== SUPPLIED RECORDS ==

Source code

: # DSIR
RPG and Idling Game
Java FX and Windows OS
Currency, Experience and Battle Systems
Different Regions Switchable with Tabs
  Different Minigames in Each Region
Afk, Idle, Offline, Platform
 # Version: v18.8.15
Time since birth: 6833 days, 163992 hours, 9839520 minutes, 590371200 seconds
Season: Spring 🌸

===

■ WORK ITEM:
Every record must appear in the answer exactly as it appears above.

■ PROBLEM SOLUTION:
Source code

: # DSIR
RPG and Idling Game
Java FX and Windows OS
Currency, Experience and Battle Systems
Different Regions Switchable with Tabs
  Different Minigames in Each Region
Afk, Idle, Offline, Platform
 # Version: v18.8.15
Time since birth: 6833 days, 163992 hours, 9839520 minutes, 590371200 seconds
Season: Spring 🌸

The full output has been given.